Von der Leyen’s recommended moves had previously been echoed by Thierry Breton, the EU’s internal market chief.
“Other countries across the globe – suffice to name China – are adopting measures to attract our industrial capacities,” he wrote on social media. “It’s not just a temporary issue. It’s the new reality. So Europe needs its own plan, not only to accelerate the deployment of clean technologies, but also to develop the necessary manufacturing base. It’s not about a subsidies race. It's a matter of ensuring our security of supply, competitiveness, export ability and job creation. “
He continued: “Faced with this new structural reality, the framework we put in place cannot only be about short-term temporary solutions. And it cannot simply favour big industrial countries. We need solutions that work across the European Union, with its different specificities and varying levels of fiscal capacity.”
The sovereignty fund will be discussed later this month at an EU mid-term budgetary meeting, von der Leyen said. Von der Leyen has her work cut out. Not all EU members are on board, such as Germany, which is a fiscal hawk.
The IRA was widely lauded at WEF. This was in spite of the WEF usually being a bastion of globalisation and free trade, noted the Financial Times (FT).
The International Energy Agency’s (IEA) executive director Fatih Birol told a panel that the IRA was the most important climate deal since the landmark 2015 Paris Agreement, reported Reuters. The IRA is a “game-changer”, agreed Larry Fink, CEO of BlackRock, the world's biggest asset manager, speaking at an WEF event, the news service continued.
“The US programme is very smart, and huge,” an enthusiastic Jan Jenisch, chief executive of Swiss building materials company Holcim, told the FT. “So much needs to be built, from factories, to logistics and infrastructure. For the next 10 years, this will be an engine for growth.”
Climate change is altering the economics conversation. Kristalina Georgieva, managing director of the IMF, told the FT: “We are too ideological when we say we shouldn’t subsidise . . . Speed is the most essential ingredient. We are in the ditch [of climate change] and we must get out of it.”
Karen Karniol-Tambour, co-chief of sustainability investment Bridgewater Associates, the world’s largest hedge fund, also lauded IRA, adding: “For so many years [market intervention] was a bad word to talk about – everything should be based on markets, governments should not pick winners and losers.”
Europe’s politicians were less enthusiastic at WEF. The German Chancellor, Olaf Scholz, warned: “Protectionism hinders competition and innovation and is detrimental to climate change mitigation.” And Grant Shapps, the UK’s Business Secretary, labelled the IRA as “dangerous”.
Some indeed fear that an aggressive EU response to the IRA could prompt a trade war.
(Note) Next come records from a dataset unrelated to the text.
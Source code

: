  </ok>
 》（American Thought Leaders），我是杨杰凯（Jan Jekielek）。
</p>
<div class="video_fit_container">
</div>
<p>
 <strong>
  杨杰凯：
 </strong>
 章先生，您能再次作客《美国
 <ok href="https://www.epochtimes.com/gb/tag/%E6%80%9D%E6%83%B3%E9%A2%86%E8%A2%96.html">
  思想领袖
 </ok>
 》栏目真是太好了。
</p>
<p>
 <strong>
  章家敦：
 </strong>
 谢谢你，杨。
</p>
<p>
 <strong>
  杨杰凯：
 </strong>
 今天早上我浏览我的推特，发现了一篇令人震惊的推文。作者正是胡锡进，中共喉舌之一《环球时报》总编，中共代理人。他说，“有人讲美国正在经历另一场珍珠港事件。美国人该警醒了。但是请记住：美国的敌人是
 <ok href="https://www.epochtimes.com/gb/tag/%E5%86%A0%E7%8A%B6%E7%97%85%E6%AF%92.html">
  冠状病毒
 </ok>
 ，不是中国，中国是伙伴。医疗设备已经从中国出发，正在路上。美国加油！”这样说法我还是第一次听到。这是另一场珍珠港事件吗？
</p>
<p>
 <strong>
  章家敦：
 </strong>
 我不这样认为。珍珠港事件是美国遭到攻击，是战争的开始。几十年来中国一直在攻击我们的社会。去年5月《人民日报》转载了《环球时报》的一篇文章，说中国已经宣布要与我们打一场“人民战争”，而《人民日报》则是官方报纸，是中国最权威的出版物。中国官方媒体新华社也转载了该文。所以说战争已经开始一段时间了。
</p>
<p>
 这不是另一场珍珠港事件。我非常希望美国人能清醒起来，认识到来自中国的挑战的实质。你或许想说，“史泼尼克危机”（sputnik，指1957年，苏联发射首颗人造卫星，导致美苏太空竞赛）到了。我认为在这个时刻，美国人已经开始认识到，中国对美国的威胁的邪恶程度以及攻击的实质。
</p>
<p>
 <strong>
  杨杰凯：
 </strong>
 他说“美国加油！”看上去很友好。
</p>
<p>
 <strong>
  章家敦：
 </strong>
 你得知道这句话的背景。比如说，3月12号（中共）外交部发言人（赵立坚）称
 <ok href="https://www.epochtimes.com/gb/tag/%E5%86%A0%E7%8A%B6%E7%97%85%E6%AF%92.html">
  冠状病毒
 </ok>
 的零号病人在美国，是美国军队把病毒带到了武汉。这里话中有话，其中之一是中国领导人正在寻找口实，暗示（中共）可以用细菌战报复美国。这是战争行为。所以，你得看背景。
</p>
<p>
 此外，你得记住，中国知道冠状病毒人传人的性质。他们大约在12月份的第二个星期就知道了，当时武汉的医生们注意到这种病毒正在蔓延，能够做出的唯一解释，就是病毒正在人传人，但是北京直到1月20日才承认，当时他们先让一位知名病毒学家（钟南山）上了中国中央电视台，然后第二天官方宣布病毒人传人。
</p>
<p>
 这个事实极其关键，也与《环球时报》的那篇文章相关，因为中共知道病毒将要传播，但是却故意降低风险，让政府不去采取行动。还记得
When French President Emmanuel Macron visited Washington in December, he issued a blunt warning that the IRA and another US semiconductor law – which is also protective – might “fragment the West” and lead to less transatlantic investment.
Biden in response talked of “tweaks” to the IRA and the CHIPS Act, and there has been some movement recently in Washington on giving European makers of EVs greater access to the US market.
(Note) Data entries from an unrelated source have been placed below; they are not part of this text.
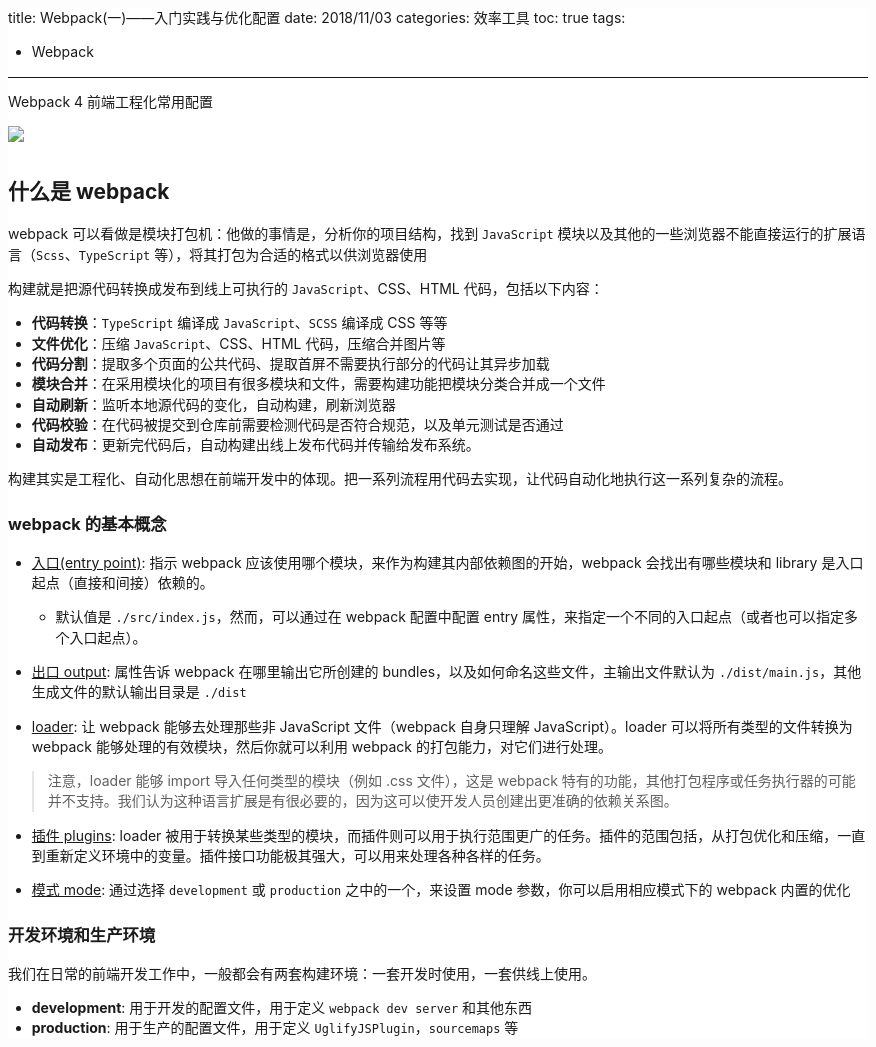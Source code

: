 title: Webpack(一)——入门实践与优化配置
date: 2018/11/03
categories: 效率工具
toc: true
tags:
  - Webpack
---

Webpack 4 前端工程化常用配置

![](https://raw.githubusercontent.com/shengyur/Images/master/img/webpack/webpack.png)

## 什么是 webpack

webpack 可以看做是模块打包机：他做的事情是，分析你的项目结构，找到 `JavaScript` 模块以及其他的一些浏览器不能直接运行的扩展语言（`Scss`、`TypeScript` 等），将其打包为合适的格式以供浏览器使用

构建就是把源代码转换成发布到线上可执行的 `JavaScript`、CSS、HTML 代码，包括以下内容：

- **代码转换**：`TypeScript` 编译成 `JavaScript`、`SCSS` 编译成 CSS 等等
- **文件优化**：压缩 `JavaScript`、CSS、HTML 代码，压缩合并图片等
- **代码分割**：提取多个页面的公共代码、提取首屏不需要执行部分的代码让其异步加载
- **模块合并**：在采用模块化的项目有很多模块和文件，需要构建功能把模块分类合并成一个文件
- **自动刷新**：监听本地源代码的变化，自动构建，刷新浏览器
- **代码校验**：在代码被提交到仓库前需要检测代码是否符合规范，以及单元测试是否通过
- **自动发布**：更新完代码后，自动构建出线上发布代码并传输给发布系统。

构建其实是工程化、自动化思想在前端开发中的体现。把一系列流程用代码去实现，让代码自动化地执行这一系列复杂的流程。

### webpack 的基本概念

- [入口(entry point)](https://www.webpackjs.com/concepts/entry-points/): 指示 webpack 应该使用哪个模块，来作为构建其内部依赖图的开始，webpack 会找出有哪些模块和 library 是入口起点（直接和间接）依赖的。

  - 默认值是 `./src/index.js`，然而，可以通过在 webpack 配置中配置 entry 属性，来指定一个不同的入口起点（或者也可以指定多个入口起点）。

- [出口 output](https://www.webpackjs.com/concepts/output/): 属性告诉 webpack 在哪里输出它所创建的 bundles，以及如何命名这些文件，主输出文件默认为 `./dist/main.js`，其他生成文件的默认输出目录是 `./dist`

- [loader](https://www.webpackjs.com/concepts/loaders/): 让 webpack 能够去处理那些非 JavaScript 文件（webpack 自身只理解 JavaScript）。loader 可以将所有类型的文件转换为 webpack 能够处理的有效模块，然后你就可以利用 webpack 的打包能力，对它们进行处理。

> 注意，loader 能够 import 导入任何类型的模块（例如 .css 文件），这是 webpack 特有的功能，其他打包程序或任务执行器的可能并不支持。我们认为这种语言扩展是有很必要的，因为这可以使开发人员创建出更准确的依赖关系图。

- [插件 plugins](https://www.webpackjs.com/concepts/plugins/): loader 被用于转换某些类型的模块，而插件则可以用于执行范围更广的任务。插件的范围包括，从打包优化和压缩，一直到重新定义环境中的变量。插件接口功能极其强大，可以用来处理各种各样的任务。

- [模式 mode](https://www.webpackjs.com/concepts/mode/): 通过选择 `development` 或 `production` 之中的一个，来设置 mode 参数，你可以启用相应模式下的 webpack 内置的优化

### 开发环境和生产环境

我们在日常的前端开发工作中，一般都会有两套构建环境：一套开发时使用，一套供线上使用。

- **development**: 用于开发的配置文件，用于定义 `webpack dev server` 和其他东西
- **production**: 用于生产的配置文件，用于定义 `UglifyJSPlugin`，`sourcemaps` 等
Even so, Ngozi Okonjo-Iweala, director-general of the World Trade Organisation, suggested at WEF that the US’s unhappy trading partners should talk to Washington rather than file a formal complaint. “It’s far better for them to speak to the US and try to resolve this and see if there’s any way to take account of their concerns than to come to the dispute-settlement system of the WTO,” Okonjo-Iweala said, according to the FT.